689
votes

In a Git code repository I want to list all commits that contain a certain word. I tried this

git log -p | grep --context=4 "word"

but it does not necessarily give me back the filename (unless it's less that five lines away from the word I searched for. I also tried

git grep "word"

but it gives me only present files and not the history.

How do I search the entire history so I can follow changes on a particular word? I intend to search my codebase for occurrences of word to track down changes (search in files history).

8

8 Answers

1013
votes

If you want to find all commits where the commit message contains a given word, use

$ git log --grep=word

If you want to find all commits where "word" was added or removed in the file contents (to be more exact: where the number of occurrences of "word" changed), i.e., search the commit contents, use a so-called 'pickaxe' search with

$ git log -Sword

In modern Git there is also

$ git log -Gword

to look for differences whose added or removed line matches "word" (also commit contents).

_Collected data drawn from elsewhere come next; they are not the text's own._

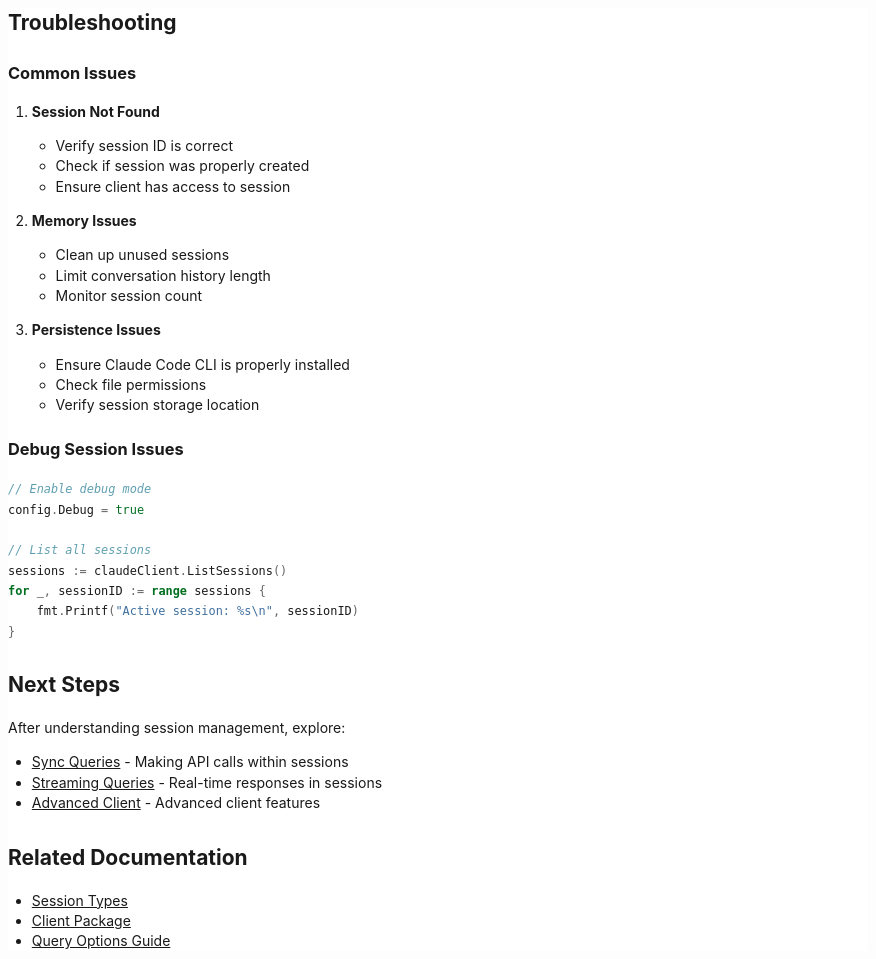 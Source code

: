 ## Troubleshooting

### Common Issues

1. **Session Not Found**
   - Verify session ID is correct
   - Check if session was properly created
   - Ensure client has access to session

2. **Memory Issues**
   - Clean up unused sessions
   - Limit conversation history length
   - Monitor session count

3. **Persistence Issues**
   - Ensure Claude Code CLI is properly installed
   - Check file permissions
   - Verify session storage location

### Debug Session Issues
```go
// Enable debug mode
config.Debug = true

// List all sessions
sessions := claudeClient.ListSessions()
for _, sessionID := range sessions {
    fmt.Printf("Active session: %s\n", sessionID)
}
```

## Next Steps

After understanding session management, explore:
- [Sync Queries](../sync_queries/) - Making API calls within sessions
- [Streaming Queries](../streaming_queries/) - Real-time responses in sessions
- [Advanced Client](../advanced_client/) - Advanced client features

## Related Documentation

- [Session Types](../../pkg/types/session.go)
- [Client Package](../../pkg/client/)
- [Query Options Guide](../../docs/query-options.md) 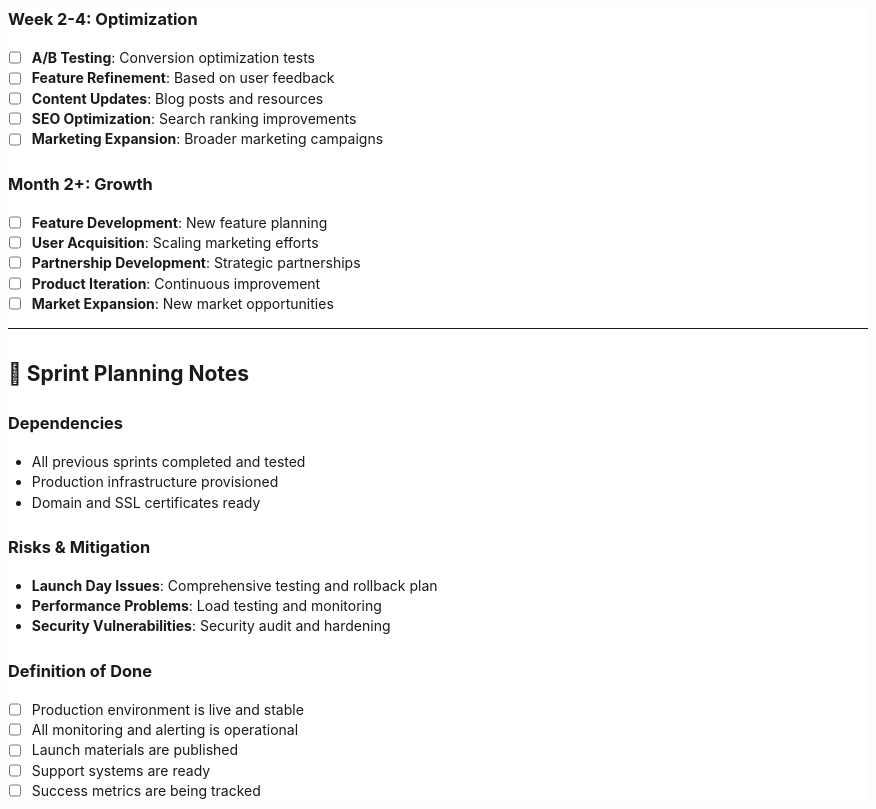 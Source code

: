 ### Week 2-4: Optimization
- [ ] **A/B Testing**: Conversion optimization tests
- [ ] **Feature Refinement**: Based on user feedback
- [ ] **Content Updates**: Blog posts and resources
- [ ] **SEO Optimization**: Search ranking improvements
- [ ] **Marketing Expansion**: Broader marketing campaigns

### Month 2+: Growth
- [ ] **Feature Development**: New feature planning
- [ ] **User Acquisition**: Scaling marketing efforts
- [ ] **Partnership Development**: Strategic partnerships
- [ ] **Product Iteration**: Continuous improvement
- [ ] **Market Expansion**: New market opportunities

---

## 🔄 Sprint Planning Notes

### Dependencies
- All previous sprints completed and tested
- Production infrastructure provisioned
- Domain and SSL certificates ready

### Risks & Mitigation
- **Launch Day Issues**: Comprehensive testing and rollback plan
- **Performance Problems**: Load testing and monitoring
- **Security Vulnerabilities**: Security audit and hardening

### Definition of Done
- [ ] Production environment is live and stable
- [ ] All monitoring and alerting is operational
- [ ] Launch materials are published
- [ ] Support systems are ready
- [ ] Success metrics are being tracked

Note that -G by default accepts a regex, while -S accepts a string, but it can be modified to accept regexes using the --pickaxe-regex.

To illustrate the difference between -S<regex> --pickaxe-regex and -G<regex>, consider a commit with the following diff in the same file:

+    return !regexec(regexp, two->ptr, 1, &regmatch, 0);
...
-    hit = !regexec(regexp, mf2.ptr, 1, &regmatch, 0);

While git log -G"regexec\(regexp" will show this commit, git log -S"regexec\(regexp" --pickaxe-regex will not (because the number of occurrences of that string did not change).


With Git 2.25.1 (Feb. 2020), the documentation is clarified around those regexes.

See commit 9299f84 (06 Feb 2020) by Martin Ågren (``). (Merged by Junio C Hamano -- gitster -- in commit 0d11410, 12 Feb 2020)

diff-options.txt: avoid "regex" overload in the example \

Reported-by: Adam Dinwoodie
Signed-off-by: Martin Ågren
Reviewed-by: Taylor Blau

When we exemplify the difference between -G and -S (using --pickaxe-regex), we do so using an example diff and git diff invocation involving "regexec", "regexp", "regmatch", etc.

The example is correct, but we can make it easier to untangle by avoiding writing "regex.*" unless it's really needed to make our point.

Use some made-up, non-regexy words instead.

The git diff documentation now includes:

To illustrate the difference between -S<regex> --pickaxe-regex and -G<regex>, consider a commit with the following diff in the same file:

+    return frotz(nitfol, two->ptr, 1, 0);
...
-    hit = frotz(nitfol, mf2.ptr, 1, 0);

While git log -G"frotz\(nitfol" will show this commit, git log -S"frotz\(nitfol" --pickaxe-regex will not (because the number of occurrences of that string did not change).

262
votes

git log's pickaxe will find commits with changes including "word" with git log -Sword

33
votes

After a lot of experimentation, I can recommend the following, which shows commits that introduce or remove lines containing a given regexp, and displays the text changes in each, with colours showing words added and removed.

git log --pickaxe-regex -p --color-words -S "<regexp to search for>"

Takes a while to run though... ;-)

11
votes

One more way/syntax to do it is: git log -S "word"
Like this you can search for example git log -S "with whitespaces and stuff @/#ü !"

11
votes

You can try the following command:

git log --patch --color=always | less +/searching_string

or using grep in the following way:

git rev-list --all | GIT_PAGER=cat xargs git grep 'search_string'

Run this command in the parent directory where you would like to search.

1
votes

vim-fugitive is versatile for that kind of examining in Vim.

Use :Ggrep to do that. For more information you can install vim-fugitive and look up the turorial by :help Grep. And this episode: exploring-the-history-of-a-git-repository will guide you to do all that.

1
votes

To use a Boolean connector on a regular expression:

git log --grep '[0-9]*\|[a-z]*'

This regular expression searches for the regular expression [0-9]* or [a-z]* in commit messages.

-1
votes

If you want search for sensitive data in order to remove it from your Git history (which is the reason why I landed here), there are tools for that. GitHub as a dedicated help page for that issue.

Here is the gist of the article:

The BFG Repo-Cleaner is a faster, simpler alternative to git filter-branch for removing unwanted data. For example, to remove your file with sensitive data and leave your latest commit untouched), run:

bfg --delete-files YOUR-FILE-WITH-SENSITIVE-DATA

To replace all text listed in passwords.txt wherever it can be found in your repository's history, run:

bfg --replace-text passwords.txt

See the BFG Repo-Cleaner's documentation for full usage and download instructions.